## EXERCISE PROMPT
Write out, word for word, only the lines from the one with "Study for some" to the end of the data below.

## SOURCE MATERIAL
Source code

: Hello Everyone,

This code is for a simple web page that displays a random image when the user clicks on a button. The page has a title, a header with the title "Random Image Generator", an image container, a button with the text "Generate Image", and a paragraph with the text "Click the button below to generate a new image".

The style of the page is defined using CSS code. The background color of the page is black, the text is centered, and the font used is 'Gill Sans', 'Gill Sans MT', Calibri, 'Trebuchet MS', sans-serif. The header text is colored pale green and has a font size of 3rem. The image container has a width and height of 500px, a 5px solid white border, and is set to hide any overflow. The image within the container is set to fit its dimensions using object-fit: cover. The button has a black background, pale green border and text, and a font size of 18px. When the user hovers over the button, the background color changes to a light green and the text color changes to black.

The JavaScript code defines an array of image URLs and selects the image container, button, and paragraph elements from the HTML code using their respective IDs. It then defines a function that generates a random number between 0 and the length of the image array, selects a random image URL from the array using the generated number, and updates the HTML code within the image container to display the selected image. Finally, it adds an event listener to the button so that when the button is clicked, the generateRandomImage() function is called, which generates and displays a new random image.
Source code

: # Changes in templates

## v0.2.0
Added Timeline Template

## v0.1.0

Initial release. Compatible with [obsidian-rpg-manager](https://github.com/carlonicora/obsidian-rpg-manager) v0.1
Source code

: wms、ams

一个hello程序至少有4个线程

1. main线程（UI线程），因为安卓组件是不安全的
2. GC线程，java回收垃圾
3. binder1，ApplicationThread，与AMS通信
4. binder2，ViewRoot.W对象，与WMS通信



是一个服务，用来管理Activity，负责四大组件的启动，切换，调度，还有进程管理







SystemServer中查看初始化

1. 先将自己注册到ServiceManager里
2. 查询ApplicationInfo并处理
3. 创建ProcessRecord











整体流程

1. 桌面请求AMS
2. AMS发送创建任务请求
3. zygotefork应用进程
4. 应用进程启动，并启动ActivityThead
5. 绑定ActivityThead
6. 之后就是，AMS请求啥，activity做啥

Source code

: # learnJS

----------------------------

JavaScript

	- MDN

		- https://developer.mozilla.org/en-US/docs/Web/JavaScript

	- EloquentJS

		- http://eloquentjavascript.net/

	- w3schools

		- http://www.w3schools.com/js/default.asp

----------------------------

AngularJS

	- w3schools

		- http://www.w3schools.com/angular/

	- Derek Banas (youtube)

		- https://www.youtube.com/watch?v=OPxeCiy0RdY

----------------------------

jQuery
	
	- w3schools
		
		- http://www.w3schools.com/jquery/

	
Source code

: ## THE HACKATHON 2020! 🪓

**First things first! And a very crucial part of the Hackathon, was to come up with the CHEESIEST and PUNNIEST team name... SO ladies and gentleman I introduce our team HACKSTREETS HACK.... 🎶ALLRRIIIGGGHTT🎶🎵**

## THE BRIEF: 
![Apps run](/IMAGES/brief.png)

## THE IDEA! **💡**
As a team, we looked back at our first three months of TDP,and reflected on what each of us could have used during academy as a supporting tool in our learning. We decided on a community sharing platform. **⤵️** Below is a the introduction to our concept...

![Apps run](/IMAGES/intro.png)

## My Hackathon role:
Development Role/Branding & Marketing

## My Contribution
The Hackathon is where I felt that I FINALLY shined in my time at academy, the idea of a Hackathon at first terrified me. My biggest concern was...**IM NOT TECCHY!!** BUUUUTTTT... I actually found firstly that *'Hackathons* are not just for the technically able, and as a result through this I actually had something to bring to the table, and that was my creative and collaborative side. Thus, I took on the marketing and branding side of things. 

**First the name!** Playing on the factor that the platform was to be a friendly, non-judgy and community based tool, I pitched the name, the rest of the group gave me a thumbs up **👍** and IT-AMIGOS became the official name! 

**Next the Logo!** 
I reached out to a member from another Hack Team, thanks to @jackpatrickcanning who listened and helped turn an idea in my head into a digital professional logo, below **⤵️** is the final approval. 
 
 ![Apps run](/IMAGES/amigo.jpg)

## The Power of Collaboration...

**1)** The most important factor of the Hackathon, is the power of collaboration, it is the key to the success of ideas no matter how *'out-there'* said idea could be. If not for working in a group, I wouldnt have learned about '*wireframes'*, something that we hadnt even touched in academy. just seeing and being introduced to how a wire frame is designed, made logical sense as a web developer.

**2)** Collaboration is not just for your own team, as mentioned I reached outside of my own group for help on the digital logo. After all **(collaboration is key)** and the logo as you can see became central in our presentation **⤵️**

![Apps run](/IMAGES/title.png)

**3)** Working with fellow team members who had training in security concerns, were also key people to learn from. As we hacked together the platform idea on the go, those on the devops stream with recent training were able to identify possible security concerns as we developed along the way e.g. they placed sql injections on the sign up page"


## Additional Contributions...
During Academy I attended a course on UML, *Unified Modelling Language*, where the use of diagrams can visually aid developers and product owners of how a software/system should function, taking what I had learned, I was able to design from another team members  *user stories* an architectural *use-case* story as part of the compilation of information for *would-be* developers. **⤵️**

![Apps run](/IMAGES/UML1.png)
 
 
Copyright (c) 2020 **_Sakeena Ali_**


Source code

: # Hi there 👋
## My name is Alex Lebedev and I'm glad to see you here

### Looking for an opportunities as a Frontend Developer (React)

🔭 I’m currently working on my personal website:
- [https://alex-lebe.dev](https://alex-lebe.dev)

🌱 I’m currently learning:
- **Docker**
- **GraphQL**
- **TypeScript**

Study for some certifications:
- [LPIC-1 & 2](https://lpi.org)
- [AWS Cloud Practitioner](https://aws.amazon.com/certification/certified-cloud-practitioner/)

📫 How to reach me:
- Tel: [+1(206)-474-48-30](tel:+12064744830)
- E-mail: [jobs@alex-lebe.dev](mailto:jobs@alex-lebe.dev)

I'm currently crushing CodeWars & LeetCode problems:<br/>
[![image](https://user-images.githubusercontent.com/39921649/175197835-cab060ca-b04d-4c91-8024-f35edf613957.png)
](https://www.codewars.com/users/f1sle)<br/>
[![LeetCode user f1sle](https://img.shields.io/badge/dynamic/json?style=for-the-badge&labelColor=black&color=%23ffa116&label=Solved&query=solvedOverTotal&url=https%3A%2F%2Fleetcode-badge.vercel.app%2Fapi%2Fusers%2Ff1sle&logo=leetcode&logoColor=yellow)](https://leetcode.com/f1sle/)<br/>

## YOUR RESPONSE
Study for some certifications:
- [LPIC-1 & 2](https://lpi.org)
- [AWS Cloud Practitioner](https://aws.amazon.com/certification/certified-cloud-practitioner/)

📫 How to reach me:
- Tel: [+1(206)-474-48-30](tel:+12064744830)
- E-mail: [jobs@alex-lebe.dev](mailto:jobs@alex-lebe.dev)

I'm currently crushing CodeWars & LeetCode problems:<br/>
[![image](https://user-images.githubusercontent.com/39921649/175197835-cab060ca-b04d-4c91-8024-f35edf613957.png)
](https://www.codewars.com/users/f1sle)<br/>
[![LeetCode user f1sle](https://img.shields.io/badge/dynamic/json?style=for-the-badge&labelColor=black&color=%23ffa116&label=Solved&query=solvedOverTotal&url=https%3A%2F%2Fleetcode-badge.vercel.app%2Fapi%2Fusers%2Ff1sle&logo=leetcode&logoColor=yellow)](https://leetcode.com/f1sle/)<br/>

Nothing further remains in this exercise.